■ **To do**:
Copy the records below line by line and word for word, from the very first line through the line with "## Project Description", omitting each picture.

■ **Extracted information**:
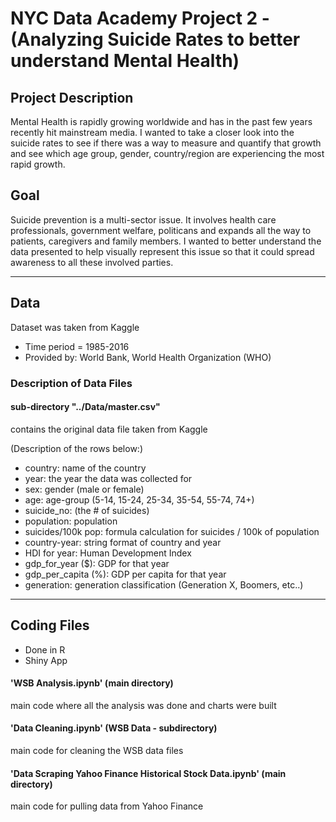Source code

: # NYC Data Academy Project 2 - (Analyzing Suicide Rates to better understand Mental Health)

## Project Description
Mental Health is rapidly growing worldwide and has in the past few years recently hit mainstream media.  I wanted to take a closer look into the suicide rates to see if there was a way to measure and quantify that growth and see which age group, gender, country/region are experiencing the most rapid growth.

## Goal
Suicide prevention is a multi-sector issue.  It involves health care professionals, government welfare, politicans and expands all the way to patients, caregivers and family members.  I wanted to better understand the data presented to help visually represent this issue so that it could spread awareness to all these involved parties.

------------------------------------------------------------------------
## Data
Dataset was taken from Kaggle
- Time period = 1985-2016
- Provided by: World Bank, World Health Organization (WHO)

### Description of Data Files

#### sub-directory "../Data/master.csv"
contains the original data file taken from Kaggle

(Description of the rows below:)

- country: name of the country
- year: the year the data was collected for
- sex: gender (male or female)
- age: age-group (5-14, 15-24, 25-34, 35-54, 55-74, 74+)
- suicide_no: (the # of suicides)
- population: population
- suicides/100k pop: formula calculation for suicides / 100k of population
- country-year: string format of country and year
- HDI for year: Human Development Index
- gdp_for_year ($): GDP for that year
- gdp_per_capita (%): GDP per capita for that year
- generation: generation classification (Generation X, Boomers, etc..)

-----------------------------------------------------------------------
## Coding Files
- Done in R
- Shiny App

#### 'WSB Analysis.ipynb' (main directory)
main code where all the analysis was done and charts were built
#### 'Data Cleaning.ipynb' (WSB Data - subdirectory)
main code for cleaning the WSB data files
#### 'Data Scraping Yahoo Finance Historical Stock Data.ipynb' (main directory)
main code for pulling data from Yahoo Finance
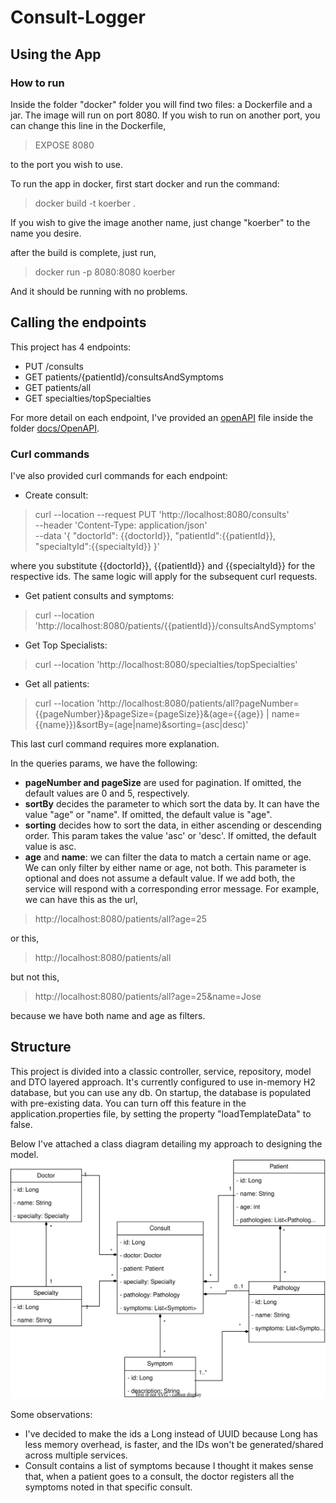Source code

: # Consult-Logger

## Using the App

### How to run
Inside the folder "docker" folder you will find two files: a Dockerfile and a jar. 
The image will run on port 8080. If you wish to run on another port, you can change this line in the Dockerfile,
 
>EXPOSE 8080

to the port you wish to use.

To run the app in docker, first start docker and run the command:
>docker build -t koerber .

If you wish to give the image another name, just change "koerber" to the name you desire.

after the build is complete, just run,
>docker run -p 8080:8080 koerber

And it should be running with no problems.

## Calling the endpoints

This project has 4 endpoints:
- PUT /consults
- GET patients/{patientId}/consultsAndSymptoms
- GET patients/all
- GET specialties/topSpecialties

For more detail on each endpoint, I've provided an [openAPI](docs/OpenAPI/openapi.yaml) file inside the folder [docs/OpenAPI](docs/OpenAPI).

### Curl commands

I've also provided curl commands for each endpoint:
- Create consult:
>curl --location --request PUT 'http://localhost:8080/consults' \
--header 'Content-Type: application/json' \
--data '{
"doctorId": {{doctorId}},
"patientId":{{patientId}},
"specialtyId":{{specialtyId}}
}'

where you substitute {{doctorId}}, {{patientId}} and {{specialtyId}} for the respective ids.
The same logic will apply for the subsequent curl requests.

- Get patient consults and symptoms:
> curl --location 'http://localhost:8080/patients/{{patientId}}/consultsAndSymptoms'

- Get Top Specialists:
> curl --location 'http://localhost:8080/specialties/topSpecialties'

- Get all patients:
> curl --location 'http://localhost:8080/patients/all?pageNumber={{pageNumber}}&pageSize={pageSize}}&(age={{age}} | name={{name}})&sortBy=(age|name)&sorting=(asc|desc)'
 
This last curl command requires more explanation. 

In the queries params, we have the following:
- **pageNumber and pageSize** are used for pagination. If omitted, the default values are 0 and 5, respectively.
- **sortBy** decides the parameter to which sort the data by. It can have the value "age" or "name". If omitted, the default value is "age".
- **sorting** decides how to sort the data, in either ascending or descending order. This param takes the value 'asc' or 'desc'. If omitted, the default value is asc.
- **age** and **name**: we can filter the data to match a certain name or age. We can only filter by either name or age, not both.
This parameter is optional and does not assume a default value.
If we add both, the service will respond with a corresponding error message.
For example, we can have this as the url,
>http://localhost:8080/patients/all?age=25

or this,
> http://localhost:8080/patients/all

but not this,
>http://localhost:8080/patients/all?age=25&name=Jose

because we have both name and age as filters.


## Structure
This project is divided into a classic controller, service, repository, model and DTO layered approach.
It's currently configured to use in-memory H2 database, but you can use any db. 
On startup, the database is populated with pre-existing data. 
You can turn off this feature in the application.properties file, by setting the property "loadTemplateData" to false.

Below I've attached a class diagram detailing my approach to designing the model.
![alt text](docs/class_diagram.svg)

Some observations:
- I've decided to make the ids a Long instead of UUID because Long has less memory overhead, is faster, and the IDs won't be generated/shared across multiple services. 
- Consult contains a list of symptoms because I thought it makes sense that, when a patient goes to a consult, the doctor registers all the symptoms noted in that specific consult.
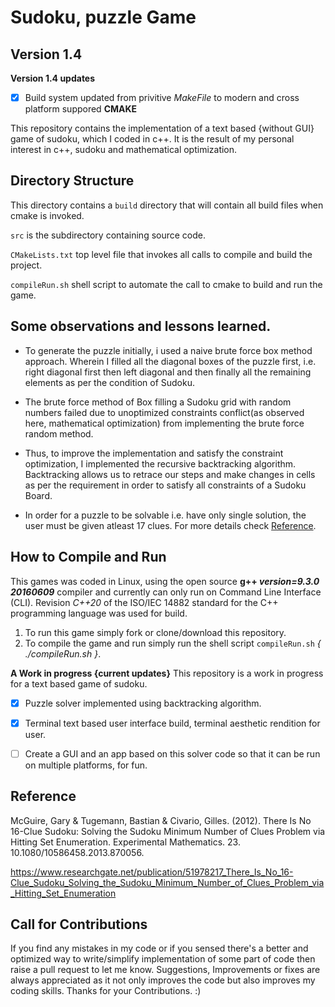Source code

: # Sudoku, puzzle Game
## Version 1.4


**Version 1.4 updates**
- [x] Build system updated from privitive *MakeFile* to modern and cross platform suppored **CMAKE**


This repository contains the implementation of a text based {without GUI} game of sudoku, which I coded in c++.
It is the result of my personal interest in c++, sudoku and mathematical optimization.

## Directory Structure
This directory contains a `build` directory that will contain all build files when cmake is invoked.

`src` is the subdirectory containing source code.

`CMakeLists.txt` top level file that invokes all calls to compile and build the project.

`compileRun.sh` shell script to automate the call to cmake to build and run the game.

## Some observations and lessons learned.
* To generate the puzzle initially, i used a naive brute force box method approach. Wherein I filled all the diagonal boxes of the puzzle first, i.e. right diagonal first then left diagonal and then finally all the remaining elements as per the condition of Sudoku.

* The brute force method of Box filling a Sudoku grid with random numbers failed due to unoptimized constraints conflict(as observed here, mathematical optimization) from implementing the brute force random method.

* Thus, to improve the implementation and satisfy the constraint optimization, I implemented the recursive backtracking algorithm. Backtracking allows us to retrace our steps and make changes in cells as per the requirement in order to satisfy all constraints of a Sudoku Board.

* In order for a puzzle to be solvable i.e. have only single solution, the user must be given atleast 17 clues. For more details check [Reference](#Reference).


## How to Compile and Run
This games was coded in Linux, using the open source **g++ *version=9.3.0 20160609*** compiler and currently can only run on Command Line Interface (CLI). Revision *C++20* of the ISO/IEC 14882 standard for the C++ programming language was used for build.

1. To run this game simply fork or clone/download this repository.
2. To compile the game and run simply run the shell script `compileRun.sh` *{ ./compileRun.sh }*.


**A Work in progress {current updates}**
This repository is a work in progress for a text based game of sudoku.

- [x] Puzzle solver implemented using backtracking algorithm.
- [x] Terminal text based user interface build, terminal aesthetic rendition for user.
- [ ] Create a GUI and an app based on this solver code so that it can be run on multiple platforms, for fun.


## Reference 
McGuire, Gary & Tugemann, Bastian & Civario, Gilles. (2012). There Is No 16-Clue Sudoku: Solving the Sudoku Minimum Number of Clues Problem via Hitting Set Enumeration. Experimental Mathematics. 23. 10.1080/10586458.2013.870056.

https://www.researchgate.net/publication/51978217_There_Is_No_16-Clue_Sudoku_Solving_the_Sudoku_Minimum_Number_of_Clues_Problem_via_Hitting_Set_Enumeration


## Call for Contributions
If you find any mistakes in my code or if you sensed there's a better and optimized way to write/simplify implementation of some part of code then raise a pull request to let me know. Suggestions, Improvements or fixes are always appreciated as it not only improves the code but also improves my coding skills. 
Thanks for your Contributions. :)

■ **Output of the exercise**:
Source code

: # NYC Data Academy Project 2 - (Analyzing Suicide Rates to better understand Mental Health)

## Project Description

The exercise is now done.